Every line of the entries below that carries the string "demostración" should be copied.

(Stored data entries)

^^^^

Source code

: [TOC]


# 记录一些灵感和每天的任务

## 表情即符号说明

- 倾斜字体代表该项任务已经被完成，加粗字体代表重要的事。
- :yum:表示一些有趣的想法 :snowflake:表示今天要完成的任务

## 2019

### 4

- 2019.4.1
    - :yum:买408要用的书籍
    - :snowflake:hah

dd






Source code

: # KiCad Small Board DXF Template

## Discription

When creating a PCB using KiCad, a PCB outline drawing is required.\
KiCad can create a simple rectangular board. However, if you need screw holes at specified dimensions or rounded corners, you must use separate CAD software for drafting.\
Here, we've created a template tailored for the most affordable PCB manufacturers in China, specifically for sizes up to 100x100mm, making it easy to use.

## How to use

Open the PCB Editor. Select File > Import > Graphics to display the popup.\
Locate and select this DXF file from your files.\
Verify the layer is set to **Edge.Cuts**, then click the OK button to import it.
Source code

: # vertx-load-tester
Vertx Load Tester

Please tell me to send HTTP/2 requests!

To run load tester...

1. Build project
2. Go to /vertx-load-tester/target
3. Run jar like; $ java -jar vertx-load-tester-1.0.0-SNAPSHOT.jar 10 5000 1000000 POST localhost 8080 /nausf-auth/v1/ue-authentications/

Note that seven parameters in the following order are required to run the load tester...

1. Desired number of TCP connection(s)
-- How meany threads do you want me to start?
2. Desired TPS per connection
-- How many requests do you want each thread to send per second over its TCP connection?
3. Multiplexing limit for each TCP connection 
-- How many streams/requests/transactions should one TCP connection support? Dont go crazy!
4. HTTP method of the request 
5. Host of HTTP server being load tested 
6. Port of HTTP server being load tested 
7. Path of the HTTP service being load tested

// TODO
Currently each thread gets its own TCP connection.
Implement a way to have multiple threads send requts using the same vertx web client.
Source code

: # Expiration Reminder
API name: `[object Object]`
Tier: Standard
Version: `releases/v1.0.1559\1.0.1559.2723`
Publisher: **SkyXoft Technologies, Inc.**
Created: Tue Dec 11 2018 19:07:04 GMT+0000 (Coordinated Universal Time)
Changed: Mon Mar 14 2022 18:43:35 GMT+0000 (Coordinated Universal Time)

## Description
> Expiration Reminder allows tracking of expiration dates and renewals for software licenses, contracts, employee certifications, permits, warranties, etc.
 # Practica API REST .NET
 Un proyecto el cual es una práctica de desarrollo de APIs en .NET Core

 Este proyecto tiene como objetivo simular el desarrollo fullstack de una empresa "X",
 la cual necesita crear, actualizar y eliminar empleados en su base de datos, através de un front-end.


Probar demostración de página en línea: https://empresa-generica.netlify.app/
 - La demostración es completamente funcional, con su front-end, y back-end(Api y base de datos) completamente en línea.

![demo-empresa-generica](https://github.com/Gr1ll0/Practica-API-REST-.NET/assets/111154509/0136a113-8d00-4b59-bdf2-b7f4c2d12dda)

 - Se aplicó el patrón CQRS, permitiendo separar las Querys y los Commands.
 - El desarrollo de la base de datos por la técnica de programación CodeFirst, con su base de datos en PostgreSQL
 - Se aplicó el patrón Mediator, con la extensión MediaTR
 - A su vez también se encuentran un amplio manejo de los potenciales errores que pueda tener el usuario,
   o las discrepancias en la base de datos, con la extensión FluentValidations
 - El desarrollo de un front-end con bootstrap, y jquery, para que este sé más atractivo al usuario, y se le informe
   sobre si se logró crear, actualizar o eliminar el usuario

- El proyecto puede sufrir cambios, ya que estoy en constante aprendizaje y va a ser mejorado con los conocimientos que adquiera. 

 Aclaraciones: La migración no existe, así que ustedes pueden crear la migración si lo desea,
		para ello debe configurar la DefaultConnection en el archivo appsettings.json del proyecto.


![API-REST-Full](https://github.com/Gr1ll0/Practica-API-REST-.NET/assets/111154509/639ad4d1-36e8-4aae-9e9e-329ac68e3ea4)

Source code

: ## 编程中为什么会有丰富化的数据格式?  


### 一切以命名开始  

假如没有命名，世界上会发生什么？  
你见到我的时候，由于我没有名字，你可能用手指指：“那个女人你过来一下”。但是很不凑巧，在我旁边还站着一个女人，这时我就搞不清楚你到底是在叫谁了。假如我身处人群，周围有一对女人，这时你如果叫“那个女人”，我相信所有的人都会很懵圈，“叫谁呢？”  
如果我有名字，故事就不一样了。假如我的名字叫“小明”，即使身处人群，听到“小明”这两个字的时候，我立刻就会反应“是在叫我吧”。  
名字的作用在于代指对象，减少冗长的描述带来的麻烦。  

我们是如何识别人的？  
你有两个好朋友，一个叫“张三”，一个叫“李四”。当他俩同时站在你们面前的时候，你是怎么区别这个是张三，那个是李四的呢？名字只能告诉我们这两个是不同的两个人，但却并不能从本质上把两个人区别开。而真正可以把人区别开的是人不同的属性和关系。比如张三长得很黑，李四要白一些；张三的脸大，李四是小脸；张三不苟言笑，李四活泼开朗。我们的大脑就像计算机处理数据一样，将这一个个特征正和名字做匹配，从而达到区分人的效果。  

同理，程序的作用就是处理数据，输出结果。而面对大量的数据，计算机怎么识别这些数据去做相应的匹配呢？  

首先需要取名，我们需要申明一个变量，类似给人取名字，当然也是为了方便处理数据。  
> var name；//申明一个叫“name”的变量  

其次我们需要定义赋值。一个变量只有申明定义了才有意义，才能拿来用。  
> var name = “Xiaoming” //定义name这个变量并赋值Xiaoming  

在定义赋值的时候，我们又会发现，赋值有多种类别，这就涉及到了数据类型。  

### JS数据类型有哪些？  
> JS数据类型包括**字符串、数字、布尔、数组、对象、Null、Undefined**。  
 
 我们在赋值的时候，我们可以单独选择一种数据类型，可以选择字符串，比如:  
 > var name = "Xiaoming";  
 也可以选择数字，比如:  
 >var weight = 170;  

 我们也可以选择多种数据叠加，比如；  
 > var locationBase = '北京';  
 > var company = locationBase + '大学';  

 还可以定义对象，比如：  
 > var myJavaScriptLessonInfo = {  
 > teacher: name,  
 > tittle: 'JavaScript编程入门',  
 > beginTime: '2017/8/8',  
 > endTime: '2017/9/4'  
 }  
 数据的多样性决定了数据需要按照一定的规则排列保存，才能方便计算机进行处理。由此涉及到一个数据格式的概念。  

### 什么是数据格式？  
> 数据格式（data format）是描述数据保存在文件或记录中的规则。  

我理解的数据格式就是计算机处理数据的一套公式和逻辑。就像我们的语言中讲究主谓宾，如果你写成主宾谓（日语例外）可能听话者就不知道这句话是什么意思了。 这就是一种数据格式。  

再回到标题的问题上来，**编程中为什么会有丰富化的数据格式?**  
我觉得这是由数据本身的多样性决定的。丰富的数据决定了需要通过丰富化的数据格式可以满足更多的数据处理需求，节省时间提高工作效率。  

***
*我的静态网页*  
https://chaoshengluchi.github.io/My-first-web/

^^^^

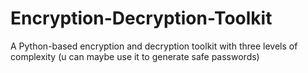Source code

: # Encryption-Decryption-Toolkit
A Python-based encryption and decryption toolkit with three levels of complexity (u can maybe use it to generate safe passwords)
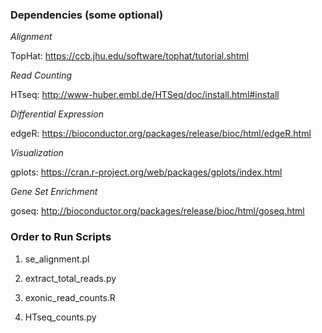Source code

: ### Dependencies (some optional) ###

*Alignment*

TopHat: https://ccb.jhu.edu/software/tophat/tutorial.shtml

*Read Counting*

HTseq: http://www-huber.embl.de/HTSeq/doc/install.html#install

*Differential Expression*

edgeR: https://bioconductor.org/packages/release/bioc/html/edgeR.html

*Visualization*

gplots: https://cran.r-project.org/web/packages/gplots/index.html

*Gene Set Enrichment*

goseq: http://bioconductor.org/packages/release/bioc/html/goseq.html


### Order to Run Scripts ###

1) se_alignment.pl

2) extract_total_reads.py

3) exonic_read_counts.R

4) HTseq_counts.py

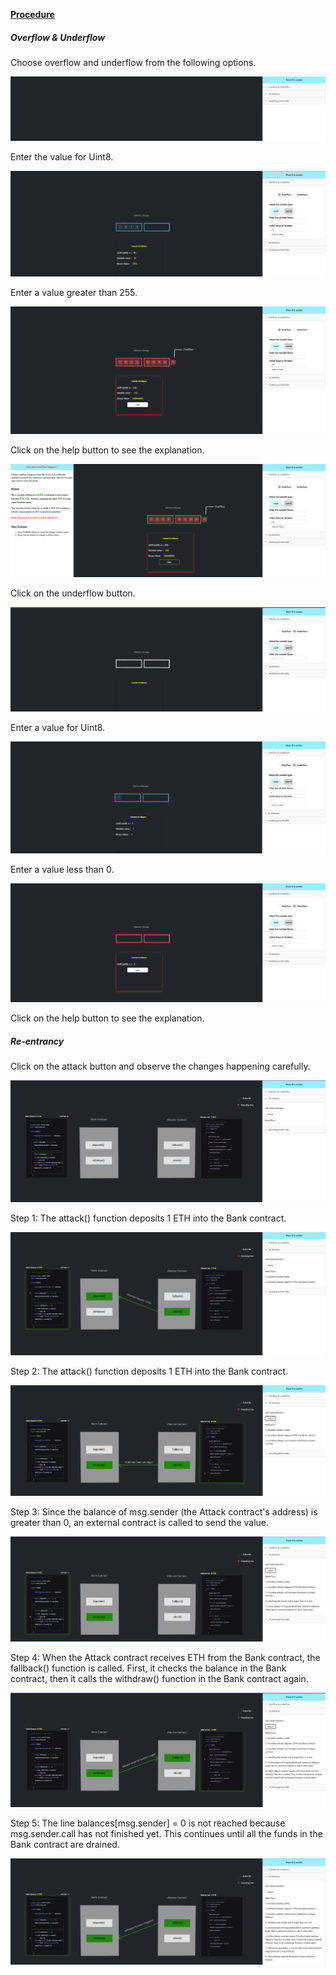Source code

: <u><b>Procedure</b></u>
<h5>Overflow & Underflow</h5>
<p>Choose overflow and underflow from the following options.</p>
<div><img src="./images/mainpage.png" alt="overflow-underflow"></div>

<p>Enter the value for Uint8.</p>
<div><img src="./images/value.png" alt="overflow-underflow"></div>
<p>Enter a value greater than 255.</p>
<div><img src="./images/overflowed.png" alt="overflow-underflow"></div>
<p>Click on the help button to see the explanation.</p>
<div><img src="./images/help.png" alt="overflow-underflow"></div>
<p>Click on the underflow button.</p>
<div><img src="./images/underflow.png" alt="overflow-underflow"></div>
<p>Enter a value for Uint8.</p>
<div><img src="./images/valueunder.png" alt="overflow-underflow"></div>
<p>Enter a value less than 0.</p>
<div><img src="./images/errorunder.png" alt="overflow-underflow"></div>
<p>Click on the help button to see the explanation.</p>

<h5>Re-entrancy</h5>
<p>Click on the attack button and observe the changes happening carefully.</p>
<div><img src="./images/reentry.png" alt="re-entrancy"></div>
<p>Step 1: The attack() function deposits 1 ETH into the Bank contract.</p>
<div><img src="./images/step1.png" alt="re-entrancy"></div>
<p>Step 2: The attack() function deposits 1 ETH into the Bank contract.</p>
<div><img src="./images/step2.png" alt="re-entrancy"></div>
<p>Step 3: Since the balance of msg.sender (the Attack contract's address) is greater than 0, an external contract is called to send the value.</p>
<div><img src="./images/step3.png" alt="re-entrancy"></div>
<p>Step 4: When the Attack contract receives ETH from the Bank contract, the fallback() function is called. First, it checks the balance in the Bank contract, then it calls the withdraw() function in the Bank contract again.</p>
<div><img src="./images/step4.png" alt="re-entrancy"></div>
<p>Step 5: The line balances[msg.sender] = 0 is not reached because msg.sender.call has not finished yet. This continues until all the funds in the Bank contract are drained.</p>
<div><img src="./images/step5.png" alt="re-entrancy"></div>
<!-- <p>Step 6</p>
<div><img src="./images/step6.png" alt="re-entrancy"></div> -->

^^^^

### [Response to this exercise]
Probar demostración de página en línea: https://empresa-generica.netlify.app/
 - La demostración es completamente funcional, con su front-end, y back-end(Api y base de datos) completamente en línea.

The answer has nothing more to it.